Your goal:
What do the lines say, reproduced word for word, from the first of the entries below through the line bearing "1. Open the"?

Data section:
+++
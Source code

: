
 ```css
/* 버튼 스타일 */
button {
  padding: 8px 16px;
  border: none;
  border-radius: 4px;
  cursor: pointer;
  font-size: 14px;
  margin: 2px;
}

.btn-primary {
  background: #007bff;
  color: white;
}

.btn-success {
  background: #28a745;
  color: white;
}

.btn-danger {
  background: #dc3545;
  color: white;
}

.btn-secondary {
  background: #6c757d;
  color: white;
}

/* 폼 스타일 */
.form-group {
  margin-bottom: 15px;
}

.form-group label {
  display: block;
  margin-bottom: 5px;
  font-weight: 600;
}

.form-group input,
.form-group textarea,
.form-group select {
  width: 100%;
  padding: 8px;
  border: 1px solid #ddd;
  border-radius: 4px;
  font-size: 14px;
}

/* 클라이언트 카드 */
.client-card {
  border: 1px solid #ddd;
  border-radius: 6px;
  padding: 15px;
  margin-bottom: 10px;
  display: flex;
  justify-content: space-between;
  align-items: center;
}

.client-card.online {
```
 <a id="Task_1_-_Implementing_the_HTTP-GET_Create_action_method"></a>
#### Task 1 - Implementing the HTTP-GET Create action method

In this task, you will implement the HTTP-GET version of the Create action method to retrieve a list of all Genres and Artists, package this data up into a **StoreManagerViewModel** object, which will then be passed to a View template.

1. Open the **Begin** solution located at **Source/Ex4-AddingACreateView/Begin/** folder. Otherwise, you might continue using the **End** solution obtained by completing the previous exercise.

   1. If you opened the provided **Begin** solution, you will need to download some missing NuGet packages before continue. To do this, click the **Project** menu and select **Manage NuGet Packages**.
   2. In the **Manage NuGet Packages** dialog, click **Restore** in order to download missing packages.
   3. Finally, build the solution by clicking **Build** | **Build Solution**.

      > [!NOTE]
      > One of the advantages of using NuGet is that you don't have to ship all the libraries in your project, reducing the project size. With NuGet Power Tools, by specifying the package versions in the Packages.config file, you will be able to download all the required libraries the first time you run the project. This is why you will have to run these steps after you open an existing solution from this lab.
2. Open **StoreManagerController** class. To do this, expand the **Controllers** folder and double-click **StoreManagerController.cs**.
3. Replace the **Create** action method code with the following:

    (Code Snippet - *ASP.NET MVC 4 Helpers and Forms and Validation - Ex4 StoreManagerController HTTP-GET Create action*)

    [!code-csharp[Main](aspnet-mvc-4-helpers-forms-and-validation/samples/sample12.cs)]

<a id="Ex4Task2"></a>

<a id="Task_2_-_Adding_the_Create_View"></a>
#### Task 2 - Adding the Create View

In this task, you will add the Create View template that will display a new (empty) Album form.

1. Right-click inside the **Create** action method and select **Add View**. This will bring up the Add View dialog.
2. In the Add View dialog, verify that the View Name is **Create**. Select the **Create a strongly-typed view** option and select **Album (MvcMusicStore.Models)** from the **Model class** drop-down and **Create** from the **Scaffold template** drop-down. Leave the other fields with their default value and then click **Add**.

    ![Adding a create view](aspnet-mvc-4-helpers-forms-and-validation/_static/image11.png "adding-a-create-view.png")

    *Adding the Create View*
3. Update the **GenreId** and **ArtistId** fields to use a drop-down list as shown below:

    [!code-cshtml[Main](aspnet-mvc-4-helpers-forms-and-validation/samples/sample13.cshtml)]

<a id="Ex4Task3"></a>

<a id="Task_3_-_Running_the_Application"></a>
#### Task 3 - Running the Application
+++
Reply:
Source code

:
 ```css
/* 버튼 스타일 */
button {
  padding: 8px 16px;
  border: none;
  border-radius: 4px;
  cursor: pointer;
  font-size: 14px;
  margin: 2px;
}

.btn-primary {
  background: #007bff;
  color: white;
}

.btn-success {
  background: #28a745;
  color: white;
}

.btn-danger {
  background: #dc3545;
  color: white;
}

.btn-secondary {
  background: #6c757d;
  color: white;
}

/* 폼 스타일 */
.form-group {
  margin-bottom: 15px;
}

.form-group label {
  display: block;
  margin-bottom: 5px;
  font-weight: 600;
}

.form-group input,
.form-group textarea,
.form-group select {
  width: 100%;
  padding: 8px;
  border: 1px solid #ddd;
  border-radius: 4px;
  font-size: 14px;
}

/* 클라이언트 카드 */
.client-card {
  border: 1px solid #ddd;
  border-radius: 6px;
  padding: 15px;
  margin-bottom: 10px;
  display: flex;
  justify-content: space-between;
  align-items: center;
}

.client-card.online {
```
 <a id="Task_1_-_Implementing_the_HTTP-GET_Create_action_method"></a>
#### Task 1 - Implementing the HTTP-GET Create action method

In this task, you will implement the HTTP-GET version of the Create action method to retrieve a list of all Genres and Artists, package this data up into a **StoreManagerViewModel** object, which will then be passed to a View template.

1. Open the **Begin** solution located at **Source/Ex4-AddingACreateView/Begin/** folder. Otherwise, you might continue using the **End** solution obtained by completing the previous exercise.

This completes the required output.